KALYANA MOR KUZHAMBU:
Kalyana Mor Kuzhambu/ Bonda mor kuzhambu is a classic recipe served on most of the wedding menu especially on Brahmin weddings. I admired most of the wedding menu, though I’m not a great fan of curd. This recipe is just delicious. This is not hard to make at home, easy but need more patience. You can serve this as getti kuzhambu or as a side. Simply superb.
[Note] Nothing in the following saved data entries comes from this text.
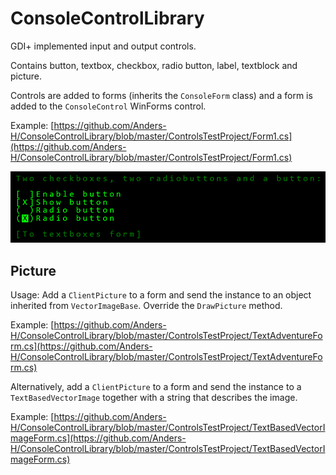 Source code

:# ConsoleControlLibrary

GDI+ implemented input and output controls.

Contains button, textbox, checkbox, radio button, label, textblock and picture.

Controls are added to forms (inherits the `ConsoleForm` class) and a form is added to the `ConsoleControl` WinForms control.

Example: [https://github.com/Anders-H/ConsoleControlLibrary/blob/master/ControlsTestProject/Form1.cs](https://github.com/Anders-H/ConsoleControlLibrary/blob/master/ControlsTestProject/Form1.cs)

![Screenshot](screenshot.jpg)

## Picture

Usage: Add a `ClientPicture` to a form and send the instance to an object inherited from `VectorImageBase`. Override the `DrawPicture` method.

Example: [https://github.com/Anders-H/ConsoleControlLibrary/blob/master/ControlsTestProject/TextAdventureForm.cs](https://github.com/Anders-H/ConsoleControlLibrary/blob/master/ControlsTestProject/TextAdventureForm.cs)

Alternatively, add a `ClientPicture` to a form and send the instance to a `TextBasedVectorImage` together with a string that describes the image.

Example: [https://github.com/Anders-H/ConsoleControlLibrary/blob/master/ControlsTestProject/TextBasedVectorImageForm.cs](https://github.com/Anders-H/ConsoleControlLibrary/blob/master/ControlsTestProject/TextBasedVectorImageForm.cs)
Ref : Mint Padmanathan chef
Ingredients
- Curd – 1 cup
- Coriander seeds – 1 tblsp
- Grated coconut – 1.5 tblsp
- Toor dhal – 1 tblsp
- ginger – ½ – 1 inch
- Green chili – 2 no(medium)
- Turmeric powder – ½ tspc
- Salt – as req
- Water – as req
For Tempering:
- coconut oil – 2 tblsp
- Curry leaves -1 sprig
- Asafetida – a pinch
- Mustard seeds – ½ tsp
- Urad dhal – ½ tsp
- Dry red chili – 2 nos
For bonda:
- urad dhal – 1 cup
- salt – as req
- oil – for deep frying
Procedure:
Step 1:
Soak the urad dhal for about 2 hrs in a wide bowl, in another bowl soak the items for mor kuzhambu (toor dhal, coriander seeds, ginger, green chili) for about 15-20 mins.
Step 2:
- Grind the urad dhal for making bondas, the batter should be light and fluffy (add water very little). Mix the batter with required amount of salt and keep aside.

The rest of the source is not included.